A second problem is the actual shelf life of a tapped keg of beer – it’s usually no more than 30 days, and often much less for craft unpasteurised products. There are usually 30-90 servings of beer in a keg, depending on the volume of the glasses and the volume of the keg. So with 100 beers, they’ll need to sell around 6.000 glasses of beer in a month just to make sure that the turnover is high enough to keep things fresh. That’s working under the assumption of equal opportunity consumption; that every beer is ordered just as often as their neighbour. As opposed to having your reliable Guinness, Keith’s, and Sam Adam’s drinkers whom will not likely be chugging down Delerium or Fruli anytime soon. To be fair though, Craft has a capacity of something like 300-350 people, so they might not have that much difficulty finishing kegs.
I hope that the Craft Beer Market experiences great success. I’d love to have a place in the city that has beer pairing nights, a weekly cask ale, and a focus on craft products and beer education. However, I have this sinking feeling that the whole place has been set up by some very talented marketing individuals (refer to their twitter activity for examples), instead of beer enthusiasts. As for me, I will hope for the best, and probably visit again soon to taste the food – but any beer I drink will be coming from a bottle (though one of their mottos is that they don’t carry bottles – everything is on tap! –Richard).
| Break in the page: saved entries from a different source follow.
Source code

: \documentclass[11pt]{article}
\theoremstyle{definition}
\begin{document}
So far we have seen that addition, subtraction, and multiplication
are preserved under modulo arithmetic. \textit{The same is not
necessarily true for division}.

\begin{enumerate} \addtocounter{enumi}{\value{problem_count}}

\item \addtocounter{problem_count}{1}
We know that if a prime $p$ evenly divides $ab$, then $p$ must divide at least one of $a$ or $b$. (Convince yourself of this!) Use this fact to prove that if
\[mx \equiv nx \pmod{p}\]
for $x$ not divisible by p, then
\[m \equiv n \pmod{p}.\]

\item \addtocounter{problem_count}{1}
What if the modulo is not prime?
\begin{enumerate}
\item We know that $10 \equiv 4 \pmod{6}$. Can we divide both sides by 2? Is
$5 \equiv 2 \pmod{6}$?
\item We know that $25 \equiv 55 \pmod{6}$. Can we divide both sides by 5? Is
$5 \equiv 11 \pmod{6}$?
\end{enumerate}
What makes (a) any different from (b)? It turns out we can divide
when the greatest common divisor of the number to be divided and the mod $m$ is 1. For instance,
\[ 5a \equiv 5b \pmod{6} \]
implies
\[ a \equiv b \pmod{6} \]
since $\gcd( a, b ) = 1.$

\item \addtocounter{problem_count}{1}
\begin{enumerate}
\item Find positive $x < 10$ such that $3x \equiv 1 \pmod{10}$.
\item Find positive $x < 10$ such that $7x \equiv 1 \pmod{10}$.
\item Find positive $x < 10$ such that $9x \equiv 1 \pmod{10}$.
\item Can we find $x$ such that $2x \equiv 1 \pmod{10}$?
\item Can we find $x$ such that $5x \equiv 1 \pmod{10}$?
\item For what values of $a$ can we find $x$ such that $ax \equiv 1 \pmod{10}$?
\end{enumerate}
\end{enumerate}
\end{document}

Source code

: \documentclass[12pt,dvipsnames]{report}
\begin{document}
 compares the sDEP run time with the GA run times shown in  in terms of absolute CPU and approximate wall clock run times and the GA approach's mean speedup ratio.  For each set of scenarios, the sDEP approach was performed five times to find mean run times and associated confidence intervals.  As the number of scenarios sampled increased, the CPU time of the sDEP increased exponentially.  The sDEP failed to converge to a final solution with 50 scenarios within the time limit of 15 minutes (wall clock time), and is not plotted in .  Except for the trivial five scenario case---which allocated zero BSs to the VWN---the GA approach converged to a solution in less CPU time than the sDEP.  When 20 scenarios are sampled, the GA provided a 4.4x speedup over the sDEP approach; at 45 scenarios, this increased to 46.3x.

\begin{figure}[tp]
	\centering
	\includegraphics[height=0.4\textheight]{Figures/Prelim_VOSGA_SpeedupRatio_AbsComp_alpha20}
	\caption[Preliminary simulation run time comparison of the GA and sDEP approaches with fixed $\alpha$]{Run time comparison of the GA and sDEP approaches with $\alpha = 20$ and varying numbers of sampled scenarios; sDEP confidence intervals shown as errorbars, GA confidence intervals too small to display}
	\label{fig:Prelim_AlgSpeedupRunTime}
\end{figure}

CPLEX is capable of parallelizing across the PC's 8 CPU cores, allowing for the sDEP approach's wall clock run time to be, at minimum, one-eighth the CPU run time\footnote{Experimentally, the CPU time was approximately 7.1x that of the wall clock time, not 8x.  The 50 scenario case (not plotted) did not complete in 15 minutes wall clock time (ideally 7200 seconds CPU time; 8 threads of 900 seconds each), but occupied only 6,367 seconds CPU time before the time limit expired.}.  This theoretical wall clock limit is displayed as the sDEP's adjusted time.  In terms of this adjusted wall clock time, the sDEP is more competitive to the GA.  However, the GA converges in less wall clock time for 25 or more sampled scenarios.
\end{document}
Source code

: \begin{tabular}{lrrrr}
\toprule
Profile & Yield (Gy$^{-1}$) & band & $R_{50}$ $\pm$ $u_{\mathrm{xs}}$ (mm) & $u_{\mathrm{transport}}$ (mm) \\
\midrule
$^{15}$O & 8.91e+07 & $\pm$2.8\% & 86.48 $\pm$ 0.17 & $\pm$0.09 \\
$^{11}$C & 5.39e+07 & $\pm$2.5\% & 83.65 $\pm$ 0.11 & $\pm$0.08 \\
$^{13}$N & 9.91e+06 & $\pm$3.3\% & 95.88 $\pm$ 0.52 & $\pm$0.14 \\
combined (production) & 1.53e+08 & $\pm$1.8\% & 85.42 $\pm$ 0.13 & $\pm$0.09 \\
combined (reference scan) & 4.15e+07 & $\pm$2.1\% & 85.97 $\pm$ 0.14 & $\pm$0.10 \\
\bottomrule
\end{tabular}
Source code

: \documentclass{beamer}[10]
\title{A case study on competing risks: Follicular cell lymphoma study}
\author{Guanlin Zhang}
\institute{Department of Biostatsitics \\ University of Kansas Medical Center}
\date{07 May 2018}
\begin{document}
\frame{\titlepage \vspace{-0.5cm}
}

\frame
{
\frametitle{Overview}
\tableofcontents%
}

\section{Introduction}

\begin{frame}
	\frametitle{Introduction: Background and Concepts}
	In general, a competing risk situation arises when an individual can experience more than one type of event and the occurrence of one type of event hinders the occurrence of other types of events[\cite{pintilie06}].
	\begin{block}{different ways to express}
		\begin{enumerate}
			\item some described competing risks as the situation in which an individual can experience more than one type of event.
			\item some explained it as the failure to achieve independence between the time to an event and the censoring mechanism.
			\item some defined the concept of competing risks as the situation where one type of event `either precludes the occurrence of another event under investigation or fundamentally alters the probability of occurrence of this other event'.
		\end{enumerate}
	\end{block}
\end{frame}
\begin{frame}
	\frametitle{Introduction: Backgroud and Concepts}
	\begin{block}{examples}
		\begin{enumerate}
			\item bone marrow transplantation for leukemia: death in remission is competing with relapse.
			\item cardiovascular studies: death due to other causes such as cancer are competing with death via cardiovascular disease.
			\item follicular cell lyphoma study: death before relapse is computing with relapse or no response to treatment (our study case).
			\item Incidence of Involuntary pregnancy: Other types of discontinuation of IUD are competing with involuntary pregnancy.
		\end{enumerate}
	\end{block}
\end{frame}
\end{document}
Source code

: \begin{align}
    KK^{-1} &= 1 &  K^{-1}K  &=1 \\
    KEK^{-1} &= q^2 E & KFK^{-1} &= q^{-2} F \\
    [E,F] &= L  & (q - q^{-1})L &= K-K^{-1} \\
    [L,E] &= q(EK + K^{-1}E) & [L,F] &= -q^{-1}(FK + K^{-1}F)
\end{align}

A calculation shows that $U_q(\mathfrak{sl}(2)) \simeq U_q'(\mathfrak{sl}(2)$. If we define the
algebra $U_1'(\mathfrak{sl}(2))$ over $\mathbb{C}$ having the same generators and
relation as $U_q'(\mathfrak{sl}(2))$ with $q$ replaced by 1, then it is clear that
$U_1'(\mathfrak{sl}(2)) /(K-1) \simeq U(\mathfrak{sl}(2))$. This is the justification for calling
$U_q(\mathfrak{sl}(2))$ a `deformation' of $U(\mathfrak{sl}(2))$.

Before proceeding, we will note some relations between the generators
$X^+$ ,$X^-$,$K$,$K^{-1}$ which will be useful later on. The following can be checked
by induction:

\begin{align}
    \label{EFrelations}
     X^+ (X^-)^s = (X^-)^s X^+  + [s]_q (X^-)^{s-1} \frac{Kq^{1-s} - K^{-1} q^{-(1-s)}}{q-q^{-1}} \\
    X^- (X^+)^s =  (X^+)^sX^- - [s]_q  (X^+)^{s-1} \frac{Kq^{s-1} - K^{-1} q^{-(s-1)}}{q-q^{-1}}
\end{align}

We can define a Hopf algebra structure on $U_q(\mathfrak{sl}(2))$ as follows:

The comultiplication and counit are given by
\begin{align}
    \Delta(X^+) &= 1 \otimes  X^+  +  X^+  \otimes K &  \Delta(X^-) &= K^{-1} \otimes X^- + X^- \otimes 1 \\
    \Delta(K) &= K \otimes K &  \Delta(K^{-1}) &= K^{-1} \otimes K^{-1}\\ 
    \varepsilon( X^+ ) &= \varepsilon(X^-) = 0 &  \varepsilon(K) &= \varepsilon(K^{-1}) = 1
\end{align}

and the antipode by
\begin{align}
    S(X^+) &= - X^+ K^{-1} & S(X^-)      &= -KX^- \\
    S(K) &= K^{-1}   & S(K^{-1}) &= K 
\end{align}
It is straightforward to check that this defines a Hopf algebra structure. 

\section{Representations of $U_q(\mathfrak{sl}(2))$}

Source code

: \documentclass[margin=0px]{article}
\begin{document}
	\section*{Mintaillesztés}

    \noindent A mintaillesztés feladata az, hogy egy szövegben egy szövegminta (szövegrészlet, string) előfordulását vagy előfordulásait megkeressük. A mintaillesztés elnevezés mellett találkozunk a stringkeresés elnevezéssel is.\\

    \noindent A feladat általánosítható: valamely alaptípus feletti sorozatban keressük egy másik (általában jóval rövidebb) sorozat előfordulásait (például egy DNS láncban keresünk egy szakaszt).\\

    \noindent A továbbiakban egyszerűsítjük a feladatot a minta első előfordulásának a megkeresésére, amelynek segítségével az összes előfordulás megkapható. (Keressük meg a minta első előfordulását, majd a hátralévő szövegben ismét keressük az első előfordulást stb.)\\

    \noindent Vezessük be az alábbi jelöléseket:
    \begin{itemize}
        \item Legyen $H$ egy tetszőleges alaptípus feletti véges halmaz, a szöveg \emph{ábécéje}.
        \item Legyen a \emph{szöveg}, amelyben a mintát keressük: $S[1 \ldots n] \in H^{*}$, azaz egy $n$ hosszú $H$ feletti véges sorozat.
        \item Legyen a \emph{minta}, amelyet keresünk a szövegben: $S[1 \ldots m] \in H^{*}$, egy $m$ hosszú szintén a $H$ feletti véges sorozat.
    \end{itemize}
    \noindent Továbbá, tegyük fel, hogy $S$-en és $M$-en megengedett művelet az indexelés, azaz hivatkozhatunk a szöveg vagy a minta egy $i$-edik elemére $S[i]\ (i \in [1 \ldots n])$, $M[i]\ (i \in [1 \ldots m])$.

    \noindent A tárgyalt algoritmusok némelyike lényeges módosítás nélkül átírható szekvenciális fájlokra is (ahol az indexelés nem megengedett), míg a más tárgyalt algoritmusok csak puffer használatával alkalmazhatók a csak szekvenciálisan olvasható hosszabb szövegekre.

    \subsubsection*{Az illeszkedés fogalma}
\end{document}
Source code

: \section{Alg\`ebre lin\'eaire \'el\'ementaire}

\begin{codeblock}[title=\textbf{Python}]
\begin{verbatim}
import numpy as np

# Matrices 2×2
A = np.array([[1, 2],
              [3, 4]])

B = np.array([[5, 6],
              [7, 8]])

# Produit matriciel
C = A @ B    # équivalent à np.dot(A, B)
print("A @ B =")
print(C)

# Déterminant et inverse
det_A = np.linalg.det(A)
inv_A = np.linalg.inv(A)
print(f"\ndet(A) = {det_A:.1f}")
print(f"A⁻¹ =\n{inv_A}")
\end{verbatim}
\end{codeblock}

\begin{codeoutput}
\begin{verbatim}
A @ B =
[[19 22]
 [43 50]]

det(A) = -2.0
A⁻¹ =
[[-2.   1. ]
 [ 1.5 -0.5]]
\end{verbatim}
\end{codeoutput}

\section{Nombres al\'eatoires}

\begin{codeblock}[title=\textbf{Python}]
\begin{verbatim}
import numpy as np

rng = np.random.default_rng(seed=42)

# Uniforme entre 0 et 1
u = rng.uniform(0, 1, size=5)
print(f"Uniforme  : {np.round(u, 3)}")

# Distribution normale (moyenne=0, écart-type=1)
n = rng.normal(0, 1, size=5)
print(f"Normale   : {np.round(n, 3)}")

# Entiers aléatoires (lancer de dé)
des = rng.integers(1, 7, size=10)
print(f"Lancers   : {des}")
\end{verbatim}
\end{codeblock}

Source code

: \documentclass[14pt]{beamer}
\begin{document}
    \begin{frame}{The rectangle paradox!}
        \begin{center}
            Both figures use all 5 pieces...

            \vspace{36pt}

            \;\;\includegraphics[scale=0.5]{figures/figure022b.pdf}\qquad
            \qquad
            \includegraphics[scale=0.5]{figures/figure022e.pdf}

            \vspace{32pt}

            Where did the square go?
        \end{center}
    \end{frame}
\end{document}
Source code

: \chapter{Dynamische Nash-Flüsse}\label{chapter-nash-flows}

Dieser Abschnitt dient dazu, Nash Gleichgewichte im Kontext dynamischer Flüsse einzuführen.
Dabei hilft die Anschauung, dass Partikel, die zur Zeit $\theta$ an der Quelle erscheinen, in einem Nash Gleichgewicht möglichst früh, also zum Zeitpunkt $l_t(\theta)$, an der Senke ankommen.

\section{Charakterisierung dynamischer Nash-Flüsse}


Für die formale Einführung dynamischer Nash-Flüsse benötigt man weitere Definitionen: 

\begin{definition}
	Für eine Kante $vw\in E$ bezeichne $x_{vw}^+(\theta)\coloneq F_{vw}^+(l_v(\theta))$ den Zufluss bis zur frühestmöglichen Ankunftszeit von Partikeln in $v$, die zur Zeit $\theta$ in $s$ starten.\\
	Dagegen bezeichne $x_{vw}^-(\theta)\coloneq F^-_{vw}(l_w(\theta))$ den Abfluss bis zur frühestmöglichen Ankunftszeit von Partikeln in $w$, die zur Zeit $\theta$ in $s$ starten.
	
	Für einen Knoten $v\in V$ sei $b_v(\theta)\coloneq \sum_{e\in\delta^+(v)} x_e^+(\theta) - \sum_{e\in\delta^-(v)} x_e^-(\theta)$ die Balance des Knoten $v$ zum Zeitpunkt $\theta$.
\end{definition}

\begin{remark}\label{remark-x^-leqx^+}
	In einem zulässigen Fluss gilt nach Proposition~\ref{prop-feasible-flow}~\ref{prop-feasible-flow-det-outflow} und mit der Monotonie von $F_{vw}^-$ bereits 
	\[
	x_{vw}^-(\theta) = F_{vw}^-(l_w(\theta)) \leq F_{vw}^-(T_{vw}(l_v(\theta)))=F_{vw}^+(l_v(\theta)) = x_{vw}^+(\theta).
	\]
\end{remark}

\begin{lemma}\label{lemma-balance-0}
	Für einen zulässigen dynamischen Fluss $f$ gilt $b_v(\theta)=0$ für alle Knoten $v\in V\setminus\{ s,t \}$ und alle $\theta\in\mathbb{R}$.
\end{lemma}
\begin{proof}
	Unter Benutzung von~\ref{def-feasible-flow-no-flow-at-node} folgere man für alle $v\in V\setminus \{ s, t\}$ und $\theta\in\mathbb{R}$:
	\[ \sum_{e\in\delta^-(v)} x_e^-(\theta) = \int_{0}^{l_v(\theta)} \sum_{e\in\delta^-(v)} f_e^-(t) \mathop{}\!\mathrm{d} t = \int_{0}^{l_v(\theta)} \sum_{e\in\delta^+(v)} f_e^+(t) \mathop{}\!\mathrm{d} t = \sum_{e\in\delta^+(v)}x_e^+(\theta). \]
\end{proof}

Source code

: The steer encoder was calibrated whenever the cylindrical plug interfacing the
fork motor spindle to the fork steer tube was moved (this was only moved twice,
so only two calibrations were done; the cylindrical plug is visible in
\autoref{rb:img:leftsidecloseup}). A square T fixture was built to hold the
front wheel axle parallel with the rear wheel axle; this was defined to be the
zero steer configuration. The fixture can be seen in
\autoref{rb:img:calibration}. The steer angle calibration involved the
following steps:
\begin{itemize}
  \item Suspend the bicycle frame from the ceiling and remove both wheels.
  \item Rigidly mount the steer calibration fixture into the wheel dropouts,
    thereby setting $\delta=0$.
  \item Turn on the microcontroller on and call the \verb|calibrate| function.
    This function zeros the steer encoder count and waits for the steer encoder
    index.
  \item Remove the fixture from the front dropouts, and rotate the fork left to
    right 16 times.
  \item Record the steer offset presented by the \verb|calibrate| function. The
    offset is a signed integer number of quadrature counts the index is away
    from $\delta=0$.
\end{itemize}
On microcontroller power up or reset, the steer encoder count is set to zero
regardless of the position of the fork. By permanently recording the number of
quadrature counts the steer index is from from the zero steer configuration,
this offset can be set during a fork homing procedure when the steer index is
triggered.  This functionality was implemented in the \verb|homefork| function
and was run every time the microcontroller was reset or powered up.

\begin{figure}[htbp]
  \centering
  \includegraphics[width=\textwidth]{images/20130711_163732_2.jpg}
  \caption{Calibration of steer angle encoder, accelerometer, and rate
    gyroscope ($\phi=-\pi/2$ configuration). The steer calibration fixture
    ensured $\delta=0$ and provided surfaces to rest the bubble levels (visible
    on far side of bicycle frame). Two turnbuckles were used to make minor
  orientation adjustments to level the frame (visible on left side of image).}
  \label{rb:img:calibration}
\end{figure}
It’s unfortunate that things didn’t go too smoothly on our first visit, but the extensiveness of the beer menu and the call of the beer hall make it likely that I’ll go back in the future (hopefully after they iron out the wrinkles). It should also be noted that the beer here is not cheap – there’s a premium to be paid to have some of these beers on tap vs. bottled, though the glasses/pints are slightly larger than your typical bottle so perhaps it isn’t as bad as it looks on a dollar per volume basis.